▸ **TASK DIRECTIONS**:
The copy you produce must repeat each record exactly and contain no pictures.

DATA TO PROCESS: Begin

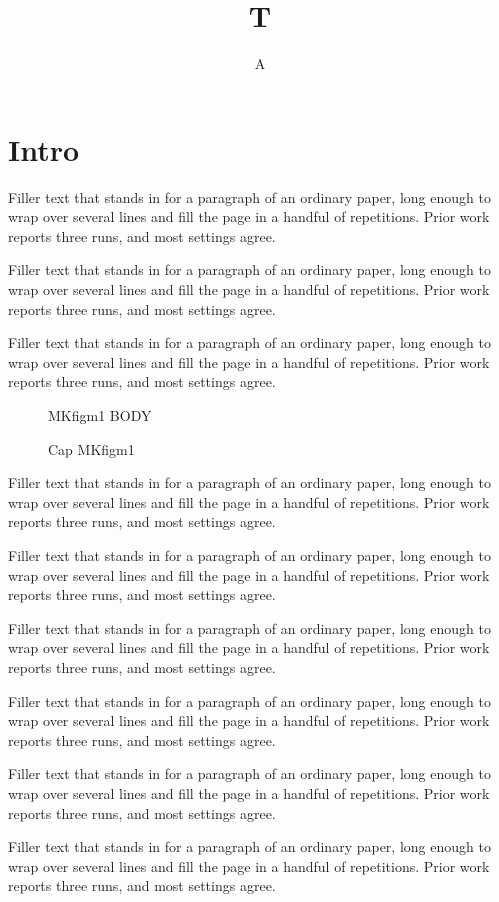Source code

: \documentclass{article}
\title{T}\author{A}
\begin{document}
\section{Intro}
Filler text that stands in for a paragraph of an ordinary paper, long enough to wrap over several lines and fill the page in a handful of repetitions. Prior work reports three runs, and most settings agree.\par
Filler text that stands in for a paragraph of an ordinary paper, long enough to wrap over several lines and fill the page in a handful of repetitions. Prior work reports three runs, and most settings agree.\par
Filler text that stands in for a paragraph of an ordinary paper, long enough to wrap over several lines and fill the page in a handful of repetitions. Prior work reports three runs, and most settings agree.\par
\begin{figure}[t]\centering MKfigm1 BODY\caption{Cap MKfigm1}\label{fig:m1}\end{figure}
Filler text that stands in for a paragraph of an ordinary paper, long enough to wrap over several lines and fill the page in a handful of repetitions. Prior work reports three runs, and most settings agree.\par
Filler text that stands in for a paragraph of an ordinary paper, long enough to wrap over several lines and fill the page in a handful of repetitions. Prior work reports three runs, and most settings agree.\par
Filler text that stands in for a paragraph of an ordinary paper, long enough to wrap over several lines and fill the page in a handful of repetitions. Prior work reports three runs, and most settings agree.\par
Filler text that stands in for a paragraph of an ordinary paper, long enough to wrap over several lines and fill the page in a handful of repetitions. Prior work reports three runs, and most settings agree.\par
Filler text that stands in for a paragraph of an ordinary paper, long enough to wrap over several lines and fill the page in a handful of repetitions. Prior work reports three runs, and most settings agree.\par
Filler text that stands in for a paragraph of an ordinary paper, long enough to wrap over several lines and fill the page in a handful of repetitions. Prior work reports three runs, and most settings agree.\par
\end{document}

DATA TO PROCESS: End

▸ **WRITTEN REPLY**:
Source code

: \documentclass{article}
\title{T}\author{A}
\begin{document}
\section{Intro}
Filler text that stands in for a paragraph of an ordinary paper, long enough to wrap over several lines and fill the page in a handful of repetitions. Prior work reports three runs, and most settings agree.\par
Filler text that stands in for a paragraph of an ordinary paper, long enough to wrap over several lines and fill the page in a handful of repetitions. Prior work reports three runs, and most settings agree.\par
Filler text that stands in for a paragraph of an ordinary paper, long enough to wrap over several lines and fill the page in a handful of repetitions. Prior work reports three runs, and most settings agree.\par
\begin{figure}[t]\centering MKfigm1 BODY\caption{Cap MKfigm1}\label{fig:m1}\end{figure}
Filler text that stands in for a paragraph of an ordinary paper, long enough to wrap over several lines and fill the page in a handful of repetitions. Prior work reports three runs, and most settings agree.\par
Filler text that stands in for a paragraph of an ordinary paper, long enough to wrap over several lines and fill the page in a handful of repetitions. Prior work reports three runs, and most settings agree.\par
Filler text that stands in for a paragraph of an ordinary paper, long enough to wrap over several lines and fill the page in a handful of repetitions. Prior work reports three runs, and most settings agree.\par
Filler text that stands in for a paragraph of an ordinary paper, long enough to wrap over several lines and fill the page in a handful of repetitions. Prior work reports three runs, and most settings agree.\par
Filler text that stands in for a paragraph of an ordinary paper, long enough to wrap over several lines and fill the page in a handful of repetitions. Prior work reports three runs, and most settings agree.\par
Filler text that stands in for a paragraph of an ordinary paper, long enough to wrap over several lines and fill the page in a handful of repetitions. Prior work reports three runs, and most settings agree.\par
\end{document}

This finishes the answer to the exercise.